Fragile mais déterminée, alternant les déplacements peu assurés d’une aveugle et
les gestes sûrs d’une femme qui connaît parfaitement les moindres recoins de
son environnement, l’actrice livre une performance des plus crédibles.
Personnage éminemment sympathique doublé d’une part de mystère, Mary Malden ne
peut que toucher le cœur du spectateur, mais également celui de Jim Wilson, qui
retrouvera une certaine plénitude à son contact.
N°3 : Lily Stevens dans Road House (La Femme aux
cigarettes)
Un film de Jean Negulesco (1948), avec Ida Lupino, Cornel Wilde, Richard
Widmark et Celeste Holm.
Son histoire : une jeune femme, Lily Stevens, est engagée
comme chanteuse dans un nightclub, et se retrouve bientôt au cœur d’un triangle
amoureux comprenant également le propriétaire et le manager du relais routier,
deux amis d’enfance…
C’est à un personnage « lupinien » par excellence que nous
avons affaire dans Road House :
femme mystérieuse, débarquant de nulle part dans ce petit nightclub / bowling /
relais pour les routiers de passage, Ida incarne une femme forte, immédiatement
fascinante.
Femme de spectacle, elle se démarque par sa chevelure blonde (ou
rousse, le noir et blanc n’aide pas à faire la distinction), ainsi que par ses
robes de soirée avantageuses, qui attirent tous les regards… et notamment ceux
des deux amis qui gèrent le bar, Pete (Cornel Wilde) et Jefty (Richard
Widmark). L’atmosphère pesante du film s’étend également à ces personnages,
tous deux incroyablement ambigus, tant et si bien que l’on ne sait pendant un
long moment lequel gagnera le cœur d’Ida Lupino… et par conséquent, quel sera
celui qui, par sa jalousie, cherchera à mener les deux autres à leur perte.

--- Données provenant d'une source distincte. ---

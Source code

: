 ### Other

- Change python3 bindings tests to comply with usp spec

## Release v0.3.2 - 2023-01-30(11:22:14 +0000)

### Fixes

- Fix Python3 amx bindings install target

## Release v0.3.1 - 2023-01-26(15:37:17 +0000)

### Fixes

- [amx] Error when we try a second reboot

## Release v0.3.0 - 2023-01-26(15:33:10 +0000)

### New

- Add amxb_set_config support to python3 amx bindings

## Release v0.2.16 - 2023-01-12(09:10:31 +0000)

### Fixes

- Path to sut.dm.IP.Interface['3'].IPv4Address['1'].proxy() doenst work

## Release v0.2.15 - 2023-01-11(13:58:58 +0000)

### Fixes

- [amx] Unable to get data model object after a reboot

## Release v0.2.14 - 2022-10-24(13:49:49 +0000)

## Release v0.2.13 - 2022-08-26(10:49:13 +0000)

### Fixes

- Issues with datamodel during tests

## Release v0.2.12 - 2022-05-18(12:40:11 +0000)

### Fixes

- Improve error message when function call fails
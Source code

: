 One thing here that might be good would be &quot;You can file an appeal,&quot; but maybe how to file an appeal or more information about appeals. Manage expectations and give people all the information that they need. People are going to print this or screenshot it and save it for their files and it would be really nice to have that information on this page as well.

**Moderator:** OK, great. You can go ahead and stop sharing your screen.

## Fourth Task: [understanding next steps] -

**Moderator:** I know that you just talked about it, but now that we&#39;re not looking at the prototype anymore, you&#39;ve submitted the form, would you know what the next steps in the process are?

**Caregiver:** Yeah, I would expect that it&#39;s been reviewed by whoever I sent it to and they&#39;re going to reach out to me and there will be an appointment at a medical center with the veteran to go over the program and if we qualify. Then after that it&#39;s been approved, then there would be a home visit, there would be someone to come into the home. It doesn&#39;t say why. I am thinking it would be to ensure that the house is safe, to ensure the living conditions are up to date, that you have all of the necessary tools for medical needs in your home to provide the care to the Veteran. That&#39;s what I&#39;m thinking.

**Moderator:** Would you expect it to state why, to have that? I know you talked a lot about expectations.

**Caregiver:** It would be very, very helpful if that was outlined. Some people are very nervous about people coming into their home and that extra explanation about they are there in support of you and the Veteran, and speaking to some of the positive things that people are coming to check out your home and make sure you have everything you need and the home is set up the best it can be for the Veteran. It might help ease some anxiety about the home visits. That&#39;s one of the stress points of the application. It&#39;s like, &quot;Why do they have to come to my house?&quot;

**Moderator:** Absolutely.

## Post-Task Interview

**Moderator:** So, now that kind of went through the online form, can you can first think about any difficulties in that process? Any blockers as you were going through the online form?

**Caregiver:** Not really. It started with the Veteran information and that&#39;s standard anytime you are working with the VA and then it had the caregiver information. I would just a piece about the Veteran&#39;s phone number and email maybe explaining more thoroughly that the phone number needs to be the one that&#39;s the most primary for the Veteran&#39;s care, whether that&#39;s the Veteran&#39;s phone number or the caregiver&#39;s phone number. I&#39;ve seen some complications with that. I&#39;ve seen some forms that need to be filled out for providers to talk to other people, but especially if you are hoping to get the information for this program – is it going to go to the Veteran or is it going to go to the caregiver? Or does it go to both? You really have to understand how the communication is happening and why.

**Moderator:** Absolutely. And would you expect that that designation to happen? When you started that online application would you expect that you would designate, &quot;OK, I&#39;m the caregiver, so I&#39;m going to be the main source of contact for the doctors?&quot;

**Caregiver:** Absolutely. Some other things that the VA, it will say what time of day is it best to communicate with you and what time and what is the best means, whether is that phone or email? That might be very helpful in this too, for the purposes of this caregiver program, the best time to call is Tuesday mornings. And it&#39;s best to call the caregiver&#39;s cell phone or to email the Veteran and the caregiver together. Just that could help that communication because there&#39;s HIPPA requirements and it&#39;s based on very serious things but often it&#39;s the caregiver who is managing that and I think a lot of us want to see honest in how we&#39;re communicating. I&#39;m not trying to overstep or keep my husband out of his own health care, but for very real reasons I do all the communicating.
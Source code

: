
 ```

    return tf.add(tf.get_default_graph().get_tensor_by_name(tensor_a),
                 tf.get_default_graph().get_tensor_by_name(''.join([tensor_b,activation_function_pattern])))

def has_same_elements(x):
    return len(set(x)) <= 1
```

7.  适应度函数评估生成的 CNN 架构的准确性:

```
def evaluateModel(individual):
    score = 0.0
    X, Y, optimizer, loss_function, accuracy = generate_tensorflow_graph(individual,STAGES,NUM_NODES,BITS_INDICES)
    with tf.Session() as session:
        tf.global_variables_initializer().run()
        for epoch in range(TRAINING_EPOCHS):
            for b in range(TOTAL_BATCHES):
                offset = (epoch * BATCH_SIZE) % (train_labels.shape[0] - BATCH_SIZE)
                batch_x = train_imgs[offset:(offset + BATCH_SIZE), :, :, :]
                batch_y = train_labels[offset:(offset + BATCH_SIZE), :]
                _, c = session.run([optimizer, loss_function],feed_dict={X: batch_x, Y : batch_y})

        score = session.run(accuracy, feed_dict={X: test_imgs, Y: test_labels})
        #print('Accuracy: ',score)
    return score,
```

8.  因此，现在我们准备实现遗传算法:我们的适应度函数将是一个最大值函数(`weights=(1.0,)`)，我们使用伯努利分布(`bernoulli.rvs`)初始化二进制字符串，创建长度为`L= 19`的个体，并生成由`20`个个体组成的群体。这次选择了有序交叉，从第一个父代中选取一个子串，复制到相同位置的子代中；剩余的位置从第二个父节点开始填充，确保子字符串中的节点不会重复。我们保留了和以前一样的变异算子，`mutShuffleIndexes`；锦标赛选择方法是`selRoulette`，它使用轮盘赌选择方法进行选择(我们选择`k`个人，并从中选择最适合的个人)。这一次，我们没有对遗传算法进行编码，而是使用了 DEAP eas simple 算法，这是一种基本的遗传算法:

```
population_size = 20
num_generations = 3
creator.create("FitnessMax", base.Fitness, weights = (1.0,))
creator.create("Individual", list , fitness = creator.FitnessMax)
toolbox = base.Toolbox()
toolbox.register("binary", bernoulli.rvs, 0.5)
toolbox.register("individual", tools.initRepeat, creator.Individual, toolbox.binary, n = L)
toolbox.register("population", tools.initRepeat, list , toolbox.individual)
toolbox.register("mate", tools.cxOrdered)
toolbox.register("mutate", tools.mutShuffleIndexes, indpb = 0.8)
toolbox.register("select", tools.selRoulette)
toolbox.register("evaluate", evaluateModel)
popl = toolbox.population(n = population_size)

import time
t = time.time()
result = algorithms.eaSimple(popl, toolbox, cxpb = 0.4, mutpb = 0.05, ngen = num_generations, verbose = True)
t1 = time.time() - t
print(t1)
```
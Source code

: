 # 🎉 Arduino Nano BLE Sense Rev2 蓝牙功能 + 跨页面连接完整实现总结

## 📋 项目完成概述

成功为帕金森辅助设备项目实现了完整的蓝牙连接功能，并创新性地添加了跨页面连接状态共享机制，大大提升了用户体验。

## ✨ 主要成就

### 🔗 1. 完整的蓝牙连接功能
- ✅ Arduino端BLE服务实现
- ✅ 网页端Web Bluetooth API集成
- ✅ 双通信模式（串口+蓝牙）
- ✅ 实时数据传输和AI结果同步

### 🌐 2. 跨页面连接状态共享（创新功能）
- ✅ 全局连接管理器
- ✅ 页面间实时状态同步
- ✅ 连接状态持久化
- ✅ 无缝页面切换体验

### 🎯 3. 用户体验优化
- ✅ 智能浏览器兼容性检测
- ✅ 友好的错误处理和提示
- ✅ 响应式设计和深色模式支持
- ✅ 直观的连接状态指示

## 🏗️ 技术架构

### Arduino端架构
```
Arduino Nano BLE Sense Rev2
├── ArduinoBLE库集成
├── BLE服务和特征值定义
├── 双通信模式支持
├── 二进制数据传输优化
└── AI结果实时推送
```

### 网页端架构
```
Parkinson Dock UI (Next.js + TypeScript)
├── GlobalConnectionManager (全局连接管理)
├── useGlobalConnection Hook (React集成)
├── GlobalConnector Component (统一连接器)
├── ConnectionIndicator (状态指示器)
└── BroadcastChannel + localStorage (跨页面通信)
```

Dans Road House, film noir à l’atmosphère lourde typique
de ces « coins perdus » de l’Amérique profonde, Ida Lupino est la femme fatale - certes involontaire
-, dont l’arrivée déclenchera une lutte « fratricide » entre deux
hommes pour la conquérir. Et le moins que l’on puisse dire, c’est qu’elle
incarne à merveille cette femme profondément indépendante, au passé obscur et
probablement malheureux, dont la mélancolie se retrouve dans ses chansons. Sexy
sans en faire trop, fredonnant de sa voix éraillée et s’accompagnant au piano
sur lequel elle a posé sa cigarette encore fumante, le personnage de Lily Stevens
ne peut que fasciner. Et, à mon sens, peu d’autres actrices auraient pu
l’interpréter aussi subtilement qu’Ida Lupino.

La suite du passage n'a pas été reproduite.